Every line of the records below that has the word "values" should be copied.

***** GIVEN ENTRIES

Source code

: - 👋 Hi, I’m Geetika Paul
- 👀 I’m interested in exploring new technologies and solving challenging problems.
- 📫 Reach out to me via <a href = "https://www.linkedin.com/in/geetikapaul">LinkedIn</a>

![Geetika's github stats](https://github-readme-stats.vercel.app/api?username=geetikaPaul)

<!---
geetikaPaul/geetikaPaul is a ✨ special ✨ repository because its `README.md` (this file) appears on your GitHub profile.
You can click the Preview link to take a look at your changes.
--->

**********
***** GIVEN ENTRIES

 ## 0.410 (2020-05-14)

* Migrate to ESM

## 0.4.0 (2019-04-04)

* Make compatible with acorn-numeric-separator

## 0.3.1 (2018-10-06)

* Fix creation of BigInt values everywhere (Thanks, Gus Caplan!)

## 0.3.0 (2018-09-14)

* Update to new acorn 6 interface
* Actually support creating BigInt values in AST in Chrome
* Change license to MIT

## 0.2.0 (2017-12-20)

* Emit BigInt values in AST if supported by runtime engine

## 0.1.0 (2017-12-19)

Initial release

**********
***** GIVEN ENTRIES

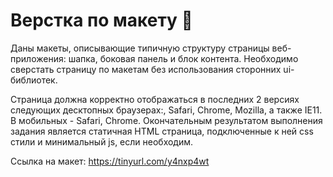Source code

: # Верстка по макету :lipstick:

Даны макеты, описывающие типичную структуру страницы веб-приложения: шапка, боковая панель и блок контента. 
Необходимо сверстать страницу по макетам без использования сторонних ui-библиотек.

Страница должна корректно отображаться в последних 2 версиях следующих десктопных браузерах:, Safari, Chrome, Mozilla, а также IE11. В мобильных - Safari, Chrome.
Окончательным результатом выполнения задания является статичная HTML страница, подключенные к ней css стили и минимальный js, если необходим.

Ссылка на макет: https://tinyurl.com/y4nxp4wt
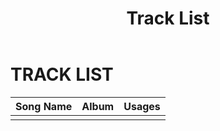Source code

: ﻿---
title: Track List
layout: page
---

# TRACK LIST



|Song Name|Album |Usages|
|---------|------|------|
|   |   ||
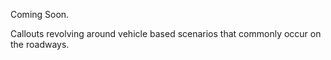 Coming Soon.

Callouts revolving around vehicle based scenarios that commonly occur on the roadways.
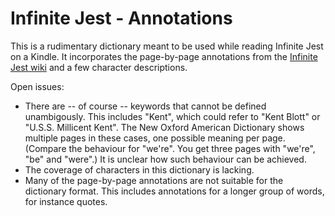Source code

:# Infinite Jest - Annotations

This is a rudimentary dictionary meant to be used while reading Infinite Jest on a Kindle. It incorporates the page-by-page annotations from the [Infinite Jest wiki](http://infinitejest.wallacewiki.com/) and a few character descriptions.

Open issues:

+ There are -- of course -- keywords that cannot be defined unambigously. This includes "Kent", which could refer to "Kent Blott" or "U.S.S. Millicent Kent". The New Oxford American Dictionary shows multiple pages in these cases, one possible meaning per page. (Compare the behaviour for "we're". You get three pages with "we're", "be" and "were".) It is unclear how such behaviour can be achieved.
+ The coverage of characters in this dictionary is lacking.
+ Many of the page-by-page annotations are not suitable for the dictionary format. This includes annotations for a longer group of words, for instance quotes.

**********

▶ **SOLUTION TO THE PROBLEM**:
* Fix creation of BigInt values everywhere (Thanks, Gus Caplan!)
* Actually support creating BigInt values in AST in Chrome
* Emit BigInt values in AST if supported by runtime engine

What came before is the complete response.